Plain-text document sources
━━━━━━━━━━

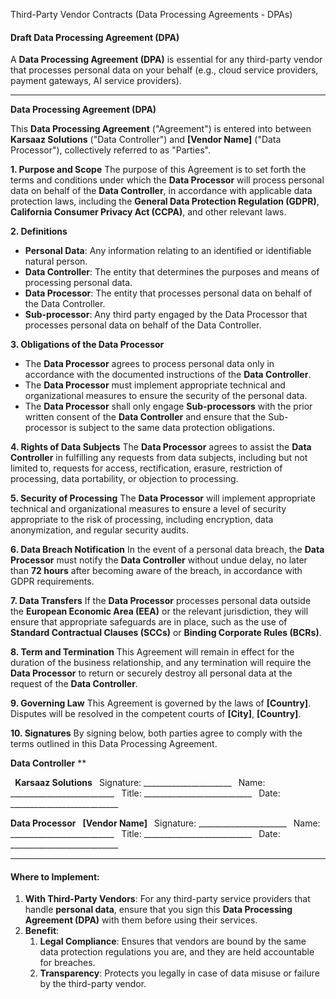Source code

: ﻿<a name="_heading=h.fa6j7k548frf"></a>Third-Party Vendor Contracts (Data Processing Agreements - DPAs)
#### <a name="_heading=h.e5vrnvc4mzcg"></a>**Draft Data Processing Agreement (DPA)**
A **Data Processing Agreement (DPA)** is essential for any third-party vendor that processes personal data on your behalf (e.g., cloud service providers, payment gateways, AI service providers).

-----
**Data Processing Agreement (DPA)**

This **Data Processing Agreement** ("Agreement") is entered into between **Karsaaz Solutions** ("Data Controller") and **[Vendor Name]** ("Data Processor"), collectively referred to as "Parties".

**1. Purpose and Scope** The purpose of this Agreement is to set forth the terms and conditions under which the **Data Processor** will process personal data on behalf of the **Data Controller**, in accordance with applicable data protection laws, including the **General Data Protection Regulation (GDPR)**, **California Consumer Privacy Act (CCPA)**, and other relevant laws.

**2. Definitions**

- **Personal Data**: Any information relating to an identified or identifiable natural person.
- **Data Controller**: The entity that determines the purposes and means of processing personal data.
- **Data Processor**: The entity that processes personal data on behalf of the Data Controller.
- **Sub-processor**: Any third party engaged by the Data Processor that processes personal data on behalf of the Data Controller.

**3. Obligations of the Data Processor**

- The **Data Processor** agrees to process personal data only in accordance with the documented instructions of the **Data Controller**.
- The **Data Processor** must implement appropriate technical and organizational measures to ensure the security of the personal data.
- The **Data Processor** shall only engage **Sub-processors** with the prior written consent of the **Data Controller** and ensure that the Sub-processor is subject to the same data protection obligations.

**4. Rights of Data Subjects** The **Data Processor** agrees to assist the **Data Controller** in fulfilling any requests from data subjects, including but not limited to, requests for access, rectification, erasure, restriction of processing, data portability, or objection to processing.

**5. Security of Processing** The **Data Processor** will implement appropriate technical and organizational measures to ensure a level of security appropriate to the risk of processing, including encryption, data anonymization, and regular security audits.

**6. Data Breach Notification** In the event of a personal data breach, the **Data Processor** must notify the **Data Controller** without undue delay, no later than **72 hours** after becoming aware of the breach, in accordance with GDPR requirements.

**7. Data Transfers** If the **Data Processor** processes personal data outside the **European Economic Area (EEA)** or the relevant jurisdiction, they will ensure that appropriate safeguards are in place, such as the use of **Standard Contractual Clauses (SCCs)** or **Binding Corporate Rules (BCRs)**.

**8. Term and Termination** This Agreement will remain in effect for the duration of the business relationship, and any termination will require the **Data Processor** to return or securely destroy all personal data at the request of the **Data Controller**.

**9. Governing Law** This Agreement is governed by the laws of **[Country]**. Disputes will be resolved in the competent courts of **[City]**, **[Country]**.

**10. Signatures** By signing below, both parties agree to comply with the terms outlined in this Data Processing Agreement.

**Data Controller**
**

` `**Karsaaz Solutions**
` `Signature: \_\_\_\_\_\_\_\_\_\_\_\_\_\_\_\_\_\_\_\_\_\_
` `Name: \_\_\_\_\_\_\_\_\_\_\_\_\_\_\_\_\_\_\_\_\_\_\_\_\_\_
` `Title: \_\_\_\_\_\_\_\_\_\_\_\_\_\_\_\_\_\_\_\_\_\_\_\_\_\_\_
` `Date: \_\_\_\_\_\_\_\_\_\_\_\_\_\_\_\_\_\_\_\_\_\_\_\_\_\_\_

**Data Processor**
` `**[Vendor Name]**
` `Signature: \_\_\_\_\_\_\_\_\_\_\_\_\_\_\_\_\_\_\_\_\_\_
` `Name: \_\_\_\_\_\_\_\_\_\_\_\_\_\_\_\_\_\_\_\_\_\_\_\_\_\_
` `Title: \_\_\_\_\_\_\_\_\_\_\_\_\_\_\_\_\_\_\_\_\_\_\_\_\_\_\_
` `Date: \_\_\_\_\_\_\_\_\_\_\_\_\_\_\_\_\_\_\_\_\_\_\_\_\_\_\_

-----
#### <a name="_heading=h.xwoxa7fvyuq6"></a>**Where to Implement:**
1. **With Third-Party Vendors**: For any third-party service providers that handle **personal data**, ensure that you sign this **Data Processing Agreement (DPA)** with them before using their services.
1. **Benefit**:
   1. **Legal Compliance**: Ensures that vendors are bound by the same data protection regulations you are, and they are held accountable for breaches.
   1. **Transparency**: Protects you legally in case of data misuse or failure by the third-party vendor.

━━━━━━━━━━

▸ **Brief**: What do the lines above say from the one containing "Agreements - DPAs)" down to the one containing "This **Data Processing Agreement**"? Return them exactly, both end lines included, and only them.

▸ **Exercise answer**:
: ﻿<a name="_heading=h.fa6j7k548frf"></a>Third-Party Vendor Contracts (Data Processing Agreements - DPAs)
#### <a name="_heading=h.e5vrnvc4mzcg"></a>**Draft Data Processing Agreement (DPA)**
A **Data Processing Agreement (DPA)** is essential for any third-party vendor that processes personal data on your behalf (e.g., cloud service providers, payment gateways, AI service providers).

-----
**Data Processing Agreement (DPA)**

This **Data Processing Agreement** ("Agreement") is entered into between **Karsaaz Solutions** ("Data Controller") and **[Vendor Name]** ("Data Processor"), collectively referred to as "Parties".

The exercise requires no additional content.